Erinna Kilfoyle – Administrative Assistant
One of my biggest mentors in my life as well as in the stone business, is my older sister Kristen Kilfoyle. Since my teenage years, I had aspired to work in the family business someday. During high school and college, I often helped out at our showroom on weekends, where Kristen took on the challenge of teaching me as much as she could about the different materials and the business as a whole. I found her passion for her work to be very inspiring, and valued the learning experience during our short time collaborating together.
Jessica Aponte – Project Manager
My parents are the biggest influence and support system in my life. They may not have realized it but they were teaching me how to be hardworking, honest, and persevering. I look up to both of my parents for being strong individuals and I’m thankful they instilled good values in me and put me on the right path in life.

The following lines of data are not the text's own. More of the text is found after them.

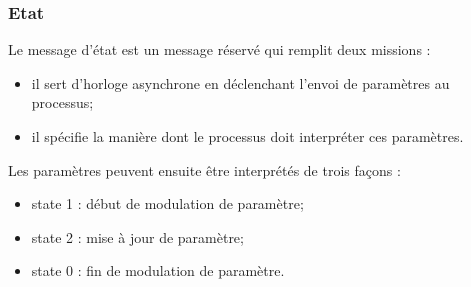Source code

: \subsubsection{Etat}

\noindent Le message d'état est un message réservé qui remplit deux missions :
\vspace{-1em}
\begin{itemize}[noitemsep]
	\item il sert d'horloge asynchrone en déclenchant l'envoi de paramètres au processus;
	\item il spécifie la manière dont le processus doit interpréter ces paramètres.
\end{itemize}

\noindent Les paramètres peuvent ensuite être interprétés de trois façons :

\vspace{-1em}
\begin{itemize}[noitemsep]
	\item state 1 : début de modulation de paramètre;
	\item state 2 : mise à jour de paramètre;
	\item state 0 : fin de modulation de paramètre.	
\end{itemize}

Jim Muller – Project Manager
They say there is no substitute for experience. I disagree. Mentors are the substitute! The best mentors don’t just show you the path they have walked; they tell you about their trials and tribulations and help you get the tools to carve out your own. The accumulation of knowledge is powerful. Mentors can provide insight that takes years to acquire. Building off one another is what leads to progress and new innovations. Just think, there would be no Karate Kid without Mr. Miyagi! We all have the ability to be mentors. As a family member, as a friend, as a coworker – any experience, any knowledge or any insight someone can offer can guide others. A few great thoughts passed on to me by my mentors are:
- “Solve a problem and you will be successful.” These words of advice have stuck with me throughout my career. Whether you’re creating a product or providing a service, if you identify a problem and resolve it for your customer, they will keep coming back.
- “Never come home from a business dinner without dessert for the wife.”